**About this exercise:** Reproduce all the records word for word. Omit images.

**Data provided:**
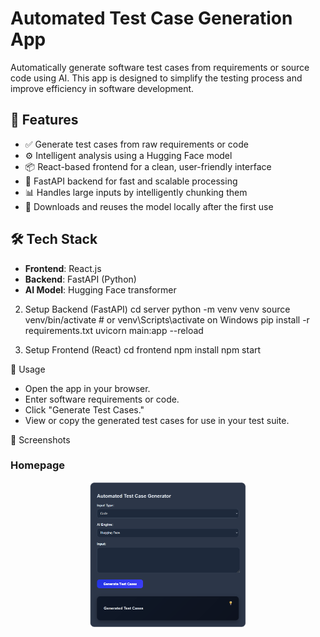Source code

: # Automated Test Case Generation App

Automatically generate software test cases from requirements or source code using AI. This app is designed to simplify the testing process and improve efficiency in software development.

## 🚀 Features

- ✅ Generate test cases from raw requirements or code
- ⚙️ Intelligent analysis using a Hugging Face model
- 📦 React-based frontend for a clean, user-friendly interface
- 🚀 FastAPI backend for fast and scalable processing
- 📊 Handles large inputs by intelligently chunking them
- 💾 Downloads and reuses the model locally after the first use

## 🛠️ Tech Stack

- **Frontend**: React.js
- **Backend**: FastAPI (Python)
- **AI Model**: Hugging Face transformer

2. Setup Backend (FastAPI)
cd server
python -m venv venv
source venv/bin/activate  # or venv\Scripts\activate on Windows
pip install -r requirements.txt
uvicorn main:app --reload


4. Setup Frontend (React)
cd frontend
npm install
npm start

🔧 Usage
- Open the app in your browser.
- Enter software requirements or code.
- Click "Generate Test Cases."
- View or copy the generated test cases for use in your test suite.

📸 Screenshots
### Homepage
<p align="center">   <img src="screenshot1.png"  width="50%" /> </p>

**Result:**
Source code

: # Automated Test Case Generation App

Automatically generate software test cases from requirements or source code using AI. This app is designed to simplify the testing process and improve efficiency in software development.

## 🚀 Features

- ✅ Generate test cases from raw requirements or code
- ⚙️ Intelligent analysis using a Hugging Face model
- 📦 React-based frontend for a clean, user-friendly interface
- 🚀 FastAPI backend for fast and scalable processing
- 📊 Handles large inputs by intelligently chunking them
- 💾 Downloads and reuses the model locally after the first use

## 🛠️ Tech Stack

- **Frontend**: React.js
- **Backend**: FastAPI (Python)
- **AI Model**: Hugging Face transformer

2. Setup Backend (FastAPI)
cd server
python -m venv venv
source venv/bin/activate  # or venv\Scripts\activate on Windows
pip install -r requirements.txt
uvicorn main:app --reload


4. Setup Frontend (React)
cd frontend
npm install
npm start

🔧 Usage
- Open the app in your browser.
- Enter software requirements or code.
- Click "Generate Test Cases."
- View or copy the generated test cases for use in your test suite.

📸 Screenshots
### Homepage
<p align="center">   <img src="screenshot1.png"  width="50%" /> </p>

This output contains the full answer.